Every call, every request, continues to strengthen my passion and commitment. Also, having the opportunity to meet with mothers, fathers and family members of those who are missing. My heart goes out to them. I put myself in their place and realize I would never want to feel that pain or loss.

How does being a parent make a difference in what you do at work?

As a single parent, one of my worst fears would be to have my child missing. I think the first time it truly hit me was during CEO training at NCMEC years ago. It was the first time I met Colleen Nick and heard her story. At the time, my daughter was the same age as when Morgan went missing. I couldn’t control the tears as Colleen relived her worst day. I imagined myself in that same desperation, loss and pain. I could truly feel the tightening in my chest. That was the day I dedicated my career to helping prevent these calls from happening. I have focused on training and prevention. I help the local agencies get the standard operating procedures in place and practice them before the actual call. I provide best practices, resources and training and I’m there for the agencies at any time.

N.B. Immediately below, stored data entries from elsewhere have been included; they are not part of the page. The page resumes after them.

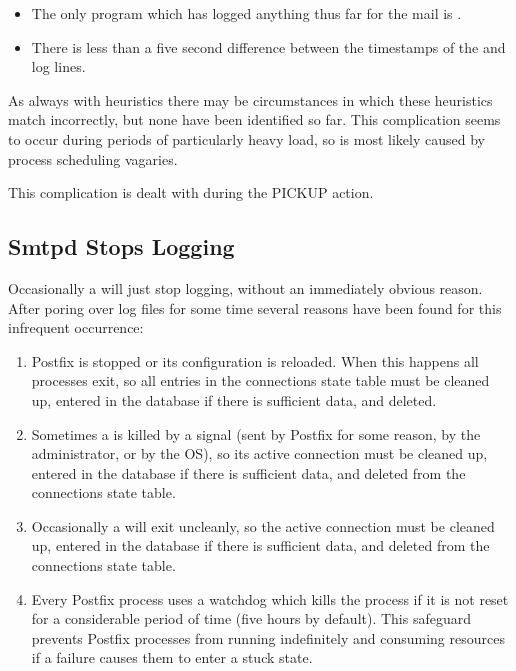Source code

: \begin{itemize}

    \item The only program which has logged anything thus far for the mail
        is .

    \item There is less than a five second difference between the
        timestamps of the  and  log lines.

\end{itemize}

As always with heuristics there may be circumstances in which these
heuristics match incorrectly, but none have been identified so far.  This
complication seems to occur during periods of particularly heavy load, so
is most likely caused by process scheduling vagaries.

This complication is dealt with during the PICKUP action.

\subsection{Smtpd Stops Logging}

\label{smtpd stops logging}

Occasionally a  will just stop logging, without an
immediately obvious reason.  After poring over log files for some time
several reasons have been found for this infrequent occurrence:

\begin{enumerate}

    \item Postfix is stopped or its configuration is reloaded.  When this
        happens all  processes exit, so all entries in the
        connections state table must be cleaned up, entered in the database
        if there is sufficient data, and deleted.

    \item Sometimes a  is killed by a signal (sent by Postfix
        for some reason, by the administrator, or by the OS), so its active
        connection must be cleaned up, entered in the database if there is
        sufficient data, and deleted from the connections state table.

    \item Occasionally a  will exit uncleanly, so the active
        connection must be cleaned up, entered in the database if there is
        sufficient data, and deleted from the connections state table.

    \item Every Postfix process uses a watchdog which kills the process if
        it is not reset for a considerable period of time (five hours by
        default).  This safeguard prevents Postfix processes from running
        indefinitely and consuming resources if a failure causes them to
        enter a stuck state.

\end{enumerate}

What would you like to see happen with your AMBER Alert program and other programs in the future?

I would like to see our program grow. We have very little staff to handle the entire state. If we had additional staff members, we could provide community outreach to get information out to the parents and children. We would have enough time to offer more case analysis, make sure every missing person case has everything needed like fingerprints, DNA, dental, photos, investigator notes, etc. We could offer more training to the local agencies. My next goal is to have a multi-jurisdictional CART team in all six regions of Idaho.

How has training helped you in AMBER Alert cases?   

You can’t ever stop training or practicing. No one call is the same. No one situation is like the other and no one circumstance will have the same outcome.

What advice would you give to other AMBER Alert partners?

If you are not working closely with your missing person clearinghouse partner, then you need to start doing it. This should be a great partnership that works hand in hand. Also, get to know the AMBER Alert Coordinators in other states. Go to an out-of-state training or conference and network. Eventually you will need them to issue an AMBER Alert in their state for your missing child. Finally, don’t stop growing, learning and studying these cases. Any information and tools you pick up now will help you in that next call.